EXERCISE –
Set down exactly the lines below, starting at the one that contains "3. **Insert Dummy" and ending at the one that contains "- Once you have", with both of those lines included and nothing else.

Plain-text document sources
+---+

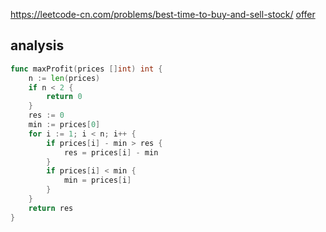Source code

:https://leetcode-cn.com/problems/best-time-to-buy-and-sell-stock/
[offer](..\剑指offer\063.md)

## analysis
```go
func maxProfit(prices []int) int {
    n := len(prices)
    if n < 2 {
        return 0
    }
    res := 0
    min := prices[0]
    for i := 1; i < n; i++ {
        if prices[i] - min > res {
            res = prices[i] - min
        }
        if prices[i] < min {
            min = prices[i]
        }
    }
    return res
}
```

+---+

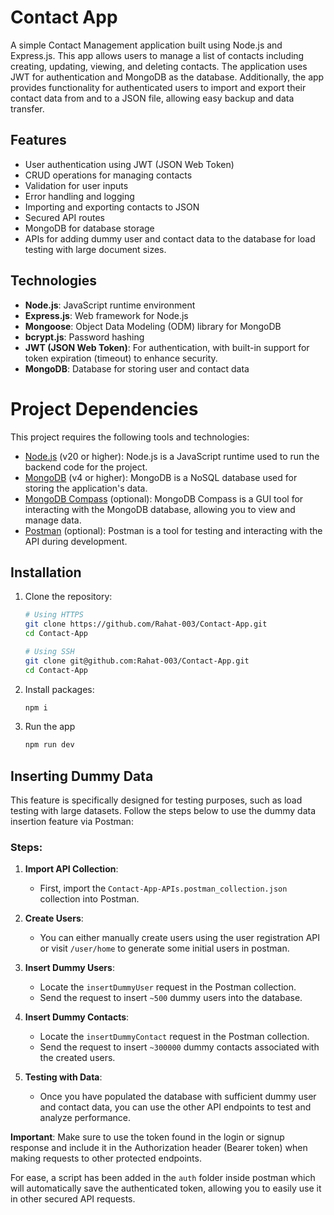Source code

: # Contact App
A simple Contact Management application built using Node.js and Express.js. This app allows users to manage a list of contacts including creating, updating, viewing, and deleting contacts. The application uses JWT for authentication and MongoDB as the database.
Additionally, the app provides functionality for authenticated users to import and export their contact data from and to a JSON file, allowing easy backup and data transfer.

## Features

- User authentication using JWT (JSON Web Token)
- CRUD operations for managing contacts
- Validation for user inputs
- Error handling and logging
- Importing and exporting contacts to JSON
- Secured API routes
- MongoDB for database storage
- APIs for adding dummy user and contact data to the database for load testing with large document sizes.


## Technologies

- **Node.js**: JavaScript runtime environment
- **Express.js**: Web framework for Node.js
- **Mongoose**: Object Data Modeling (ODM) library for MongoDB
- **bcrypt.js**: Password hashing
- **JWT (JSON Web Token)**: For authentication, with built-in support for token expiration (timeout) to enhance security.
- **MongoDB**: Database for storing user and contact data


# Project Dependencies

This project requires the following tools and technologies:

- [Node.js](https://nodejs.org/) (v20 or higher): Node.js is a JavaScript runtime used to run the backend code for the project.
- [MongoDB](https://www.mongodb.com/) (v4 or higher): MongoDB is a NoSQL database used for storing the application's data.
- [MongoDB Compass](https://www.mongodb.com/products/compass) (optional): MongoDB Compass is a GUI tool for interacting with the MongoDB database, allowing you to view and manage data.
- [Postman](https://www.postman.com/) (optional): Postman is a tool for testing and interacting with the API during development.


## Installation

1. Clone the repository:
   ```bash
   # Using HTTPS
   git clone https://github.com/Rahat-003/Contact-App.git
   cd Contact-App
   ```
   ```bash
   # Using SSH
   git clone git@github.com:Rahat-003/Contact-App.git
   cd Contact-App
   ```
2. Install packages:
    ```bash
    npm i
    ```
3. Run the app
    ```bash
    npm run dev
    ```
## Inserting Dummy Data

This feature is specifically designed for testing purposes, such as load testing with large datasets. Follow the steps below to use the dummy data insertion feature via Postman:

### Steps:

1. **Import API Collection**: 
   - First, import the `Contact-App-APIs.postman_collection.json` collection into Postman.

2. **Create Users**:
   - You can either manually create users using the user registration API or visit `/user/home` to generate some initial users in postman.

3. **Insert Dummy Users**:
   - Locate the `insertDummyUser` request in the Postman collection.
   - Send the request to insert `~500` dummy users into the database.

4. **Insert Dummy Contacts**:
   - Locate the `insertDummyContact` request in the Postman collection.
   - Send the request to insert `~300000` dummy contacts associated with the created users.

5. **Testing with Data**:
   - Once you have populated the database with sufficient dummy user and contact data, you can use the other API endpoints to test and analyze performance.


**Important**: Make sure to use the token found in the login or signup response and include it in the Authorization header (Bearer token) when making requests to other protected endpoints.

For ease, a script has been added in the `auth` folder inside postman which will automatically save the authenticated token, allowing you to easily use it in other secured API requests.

+---+

TASK RESPONSE –
3. **Insert Dummy Users**:
   - Locate the `insertDummyUser` request in the Postman collection.
   - Send the request to insert `~500` dummy users into the database.

4. **Insert Dummy Contacts**:
   - Locate the `insertDummyContact` request in the Postman collection.
   - Send the request to insert `~300000` dummy contacts associated with the created users.

5. **Testing with Data**:
   - Once you have populated the database with sufficient dummy user and contact data, you can use the other API endpoints to test and analyze performance.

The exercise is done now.